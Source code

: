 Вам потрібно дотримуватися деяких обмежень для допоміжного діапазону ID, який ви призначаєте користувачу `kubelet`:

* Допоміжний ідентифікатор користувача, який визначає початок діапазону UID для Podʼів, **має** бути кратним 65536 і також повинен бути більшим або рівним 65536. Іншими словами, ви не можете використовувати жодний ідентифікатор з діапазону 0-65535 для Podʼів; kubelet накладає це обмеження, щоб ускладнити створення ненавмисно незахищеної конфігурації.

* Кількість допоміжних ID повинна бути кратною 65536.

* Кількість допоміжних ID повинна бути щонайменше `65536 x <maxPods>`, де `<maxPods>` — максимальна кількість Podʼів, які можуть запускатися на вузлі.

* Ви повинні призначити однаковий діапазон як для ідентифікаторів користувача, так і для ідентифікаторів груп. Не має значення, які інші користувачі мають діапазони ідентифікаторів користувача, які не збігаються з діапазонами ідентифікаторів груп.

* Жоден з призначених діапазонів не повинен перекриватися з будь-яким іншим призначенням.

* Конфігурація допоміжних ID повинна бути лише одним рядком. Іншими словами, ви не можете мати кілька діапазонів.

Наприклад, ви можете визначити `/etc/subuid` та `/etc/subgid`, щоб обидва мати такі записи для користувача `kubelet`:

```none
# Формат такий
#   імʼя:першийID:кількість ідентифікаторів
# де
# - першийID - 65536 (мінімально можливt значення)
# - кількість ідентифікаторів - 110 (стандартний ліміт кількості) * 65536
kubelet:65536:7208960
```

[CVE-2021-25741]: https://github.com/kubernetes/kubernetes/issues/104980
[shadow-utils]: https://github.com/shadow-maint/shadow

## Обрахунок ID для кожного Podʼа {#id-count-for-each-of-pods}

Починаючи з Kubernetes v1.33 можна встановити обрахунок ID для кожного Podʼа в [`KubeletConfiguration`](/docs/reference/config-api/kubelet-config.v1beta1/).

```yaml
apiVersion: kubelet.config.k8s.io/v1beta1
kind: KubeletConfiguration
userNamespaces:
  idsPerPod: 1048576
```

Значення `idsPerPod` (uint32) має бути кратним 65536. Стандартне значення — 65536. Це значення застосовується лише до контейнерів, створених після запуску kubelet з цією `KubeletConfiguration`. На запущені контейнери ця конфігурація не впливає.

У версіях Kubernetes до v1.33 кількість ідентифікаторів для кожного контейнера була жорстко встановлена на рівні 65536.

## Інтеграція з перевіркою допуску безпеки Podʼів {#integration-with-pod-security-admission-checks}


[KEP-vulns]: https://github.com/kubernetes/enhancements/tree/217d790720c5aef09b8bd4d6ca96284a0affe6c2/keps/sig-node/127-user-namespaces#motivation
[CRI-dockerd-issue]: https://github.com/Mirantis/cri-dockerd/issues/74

·····

REQUIREMENT –
Repeat every record, keeping each line exactly as it is.

ANSWER –
Source code

: Вам потрібно дотримуватися деяких обмежень для допоміжного діапазону ID, який ви призначаєте користувачу `kubelet`:

* Допоміжний ідентифікатор користувача, який визначає початок діапазону UID для Podʼів, **має** бути кратним 65536 і також повинен бути більшим або рівним 65536. Іншими словами, ви не можете використовувати жодний ідентифікатор з діапазону 0-65535 для Podʼів; kubelet накладає це обмеження, щоб ускладнити створення ненавмисно незахищеної конфігурації.

* Кількість допоміжних ID повинна бути кратною 65536.

* Кількість допоміжних ID повинна бути щонайменше `65536 x <maxPods>`, де `<maxPods>` — максимальна кількість Podʼів, які можуть запускатися на вузлі.

* Ви повинні призначити однаковий діапазон як для ідентифікаторів користувача, так і для ідентифікаторів груп. Не має значення, які інші користувачі мають діапазони ідентифікаторів користувача, які не збігаються з діапазонами ідентифікаторів груп.

* Жоден з призначених діапазонів не повинен перекриватися з будь-яким іншим призначенням.

* Конфігурація допоміжних ID повинна бути лише одним рядком. Іншими словами, ви не можете мати кілька діапазонів.

Наприклад, ви можете визначити `/etc/subuid` та `/etc/subgid`, щоб обидва мати такі записи для користувача `kubelet`:

```none
# Формат такий
#   імʼя:першийID:кількість ідентифікаторів
# де
# - першийID - 65536 (мінімально можливt значення)
# - кількість ідентифікаторів - 110 (стандартний ліміт кількості) * 65536
kubelet:65536:7208960
```

[CVE-2021-25741]: https://github.com/kubernetes/kubernetes/issues/104980
[shadow-utils]: https://github.com/shadow-maint/shadow

## Обрахунок ID для кожного Podʼа {#id-count-for-each-of-pods}

Починаючи з Kubernetes v1.33 можна встановити обрахунок ID для кожного Podʼа в [`KubeletConfiguration`](/docs/reference/config-api/kubelet-config.v1beta1/).

```yaml
apiVersion: kubelet.config.k8s.io/v1beta1
kind: KubeletConfiguration
userNamespaces:
  idsPerPod: 1048576
```

Значення `idsPerPod` (uint32) має бути кратним 65536. Стандартне значення — 65536. Це значення застосовується лише до контейнерів, створених після запуску kubelet з цією `KubeletConfiguration`. На запущені контейнери ця конфігурація не впливає.

У версіях Kubernetes до v1.33 кількість ідентифікаторів для кожного контейнера була жорстко встановлена на рівні 65536.

## Інтеграція з перевіркою допуску безпеки Podʼів {#integration-with-pod-security-admission-checks}


[KEP-vulns]: https://github.com/kubernetes/enhancements/tree/217d790720c5aef09b8bd4d6ca96284a0affe6c2/keps/sig-node/127-user-namespaces#motivation
[CRI-dockerd-issue]: https://github.com/Mirantis/cri-dockerd/issues/74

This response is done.